## AIM OF THE TASK
For this exercise, print all of the data exactly as given.

## INFORMATION SHOWN
=== Section Start ===
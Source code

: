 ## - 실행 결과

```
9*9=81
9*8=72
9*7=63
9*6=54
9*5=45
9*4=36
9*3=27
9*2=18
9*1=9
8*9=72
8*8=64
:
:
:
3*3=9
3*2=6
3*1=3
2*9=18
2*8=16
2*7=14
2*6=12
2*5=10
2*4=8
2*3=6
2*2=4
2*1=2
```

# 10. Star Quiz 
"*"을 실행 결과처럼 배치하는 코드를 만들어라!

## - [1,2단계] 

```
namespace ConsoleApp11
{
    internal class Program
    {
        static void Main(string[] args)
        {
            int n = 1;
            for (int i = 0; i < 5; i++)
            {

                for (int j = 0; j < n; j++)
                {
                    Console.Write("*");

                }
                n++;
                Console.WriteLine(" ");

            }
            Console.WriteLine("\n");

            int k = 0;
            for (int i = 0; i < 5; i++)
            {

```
=== Section End ===
## RESPONSE TO THIS EXERCISE
Source code

: ## - 실행 결과

```
9*9=81
9*8=72
9*7=63
9*6=54
9*5=45
9*4=36
9*3=27
9*2=18
9*1=9
8*9=72
8*8=64
:
:
:
3*3=9
3*2=6
3*1=3
2*9=18
2*8=16
2*7=14
2*6=12
2*5=10
2*4=8
2*3=6
2*2=4
2*1=2
```

# 10. Star Quiz 
"*"을 실행 결과처럼 배치하는 코드를 만들어라!

## - [1,2단계] 

```
namespace ConsoleApp11
{
    internal class Program
    {
        static void Main(string[] args)
        {
            int n = 1;
            for (int i = 0; i < 5; i++)
            {

                for (int j = 0; j < n; j++)
                {
                    Console.Write("*");

                }
                n++;
                Console.WriteLine(" ");

            }
            Console.WriteLine("\n");

            int k = 0;
            for (int i = 0; i < 5; i++)
            {

```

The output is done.